__GIVEN RECORDS__.
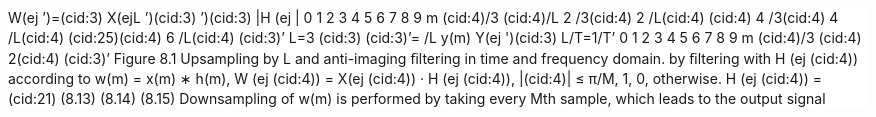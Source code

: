 W(ej
’)=(cid:3) X(ejL ’)(cid:3)
’)(cid:3)
|H
(ej
|
0
1
2
3
4
5
6
7
8
9
m
(cid:4)/3
(cid:4)/L
2 /3(cid:4)
2 /L(cid:4)
(cid:4)
4 /3(cid:4)
4 /L(cid:4)
(cid:25)(cid:4)
6 /L(cid:4)
(cid:3)’ L=3
(cid:3) (cid:3)’= /L
y(m)
Y(ej
')(cid:3)
L/T=1/T’
0
1
2
3
4
5
6
7
8
9
m
(cid:4)/3
(cid:4)
2(cid:4)
(cid:3)’
Figure 8.1 Upsampling by L and anti-imaging ﬁltering in time and frequency domain.
by ﬁltering with H (ej (cid:4)) according to
w(m) = x(m) ∗ h(m),
W (ej (cid:4)) = X(ej (cid:4)) · H (ej (cid:4)),
|(cid:4)| ≤ π/M,
1,
0, otherwise.
H (ej (cid:4)) =
(cid:21)
(8.13)
(8.14)
(8.15)
Downsampling of w(m) is performed by taking every Mth sample, which leads to the
output signal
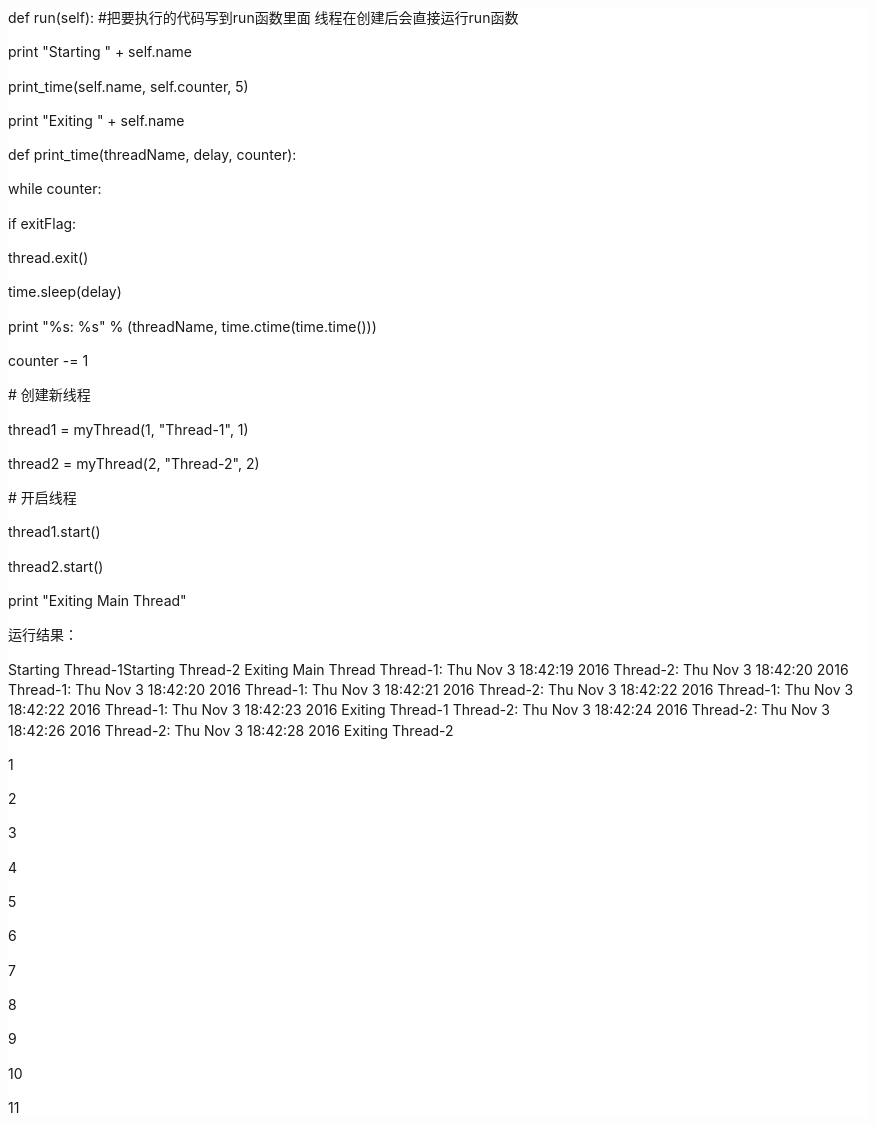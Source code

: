 def run(self): #把要执行的代码写到run函数里面 线程在创建后会直接运行run函数

print  "Starting "  +  self.name

print\_time(self.name,  self.counter,  5)

print  "Exiting "  +  self.name

def print\_time(threadName,  delay,  counter):

while  counter:

if  exitFlag:

thread.exit()

time.sleep(delay)

print  "%s: %s"  %  (threadName,  time.ctime(time.time()))

counter  \-=  1

\# 创建新线程

thread1  \=  myThread(1,  "Thread-1",  1)

thread2  \=  myThread(2,  "Thread-2",  2)

\# 开启线程

thread1.start()

thread2.start()

print  "Exiting Main Thread"

运行结果：

Starting Thread-1Starting Thread-2 Exiting Main Thread Thread-1: Thu Nov 3 18:42:19 2016 Thread-2: Thu Nov 3 18:42:20 2016 Thread-1: Thu Nov 3 18:42:20 2016 Thread-1: Thu Nov 3 18:42:21 2016 Thread-2: Thu Nov 3 18:42:22 2016 Thread-1: Thu Nov 3 18:42:22 2016 Thread-1: Thu Nov 3 18:42:23 2016 Exiting Thread-1 Thread-2: Thu Nov 3 18:42:24 2016 Thread-2: Thu Nov 3 18:42:26 2016 Thread-2: Thu Nov 3 18:42:28 2016 Exiting Thread-2

1

2

3

4

5

6

7

8

9

10

11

__BRIEF__. Check each line of the listing above. Copy it if it holds the string "delay".

__ANSWER__.
def print\_time(threadName,  delay,  counter):
time.sleep(delay)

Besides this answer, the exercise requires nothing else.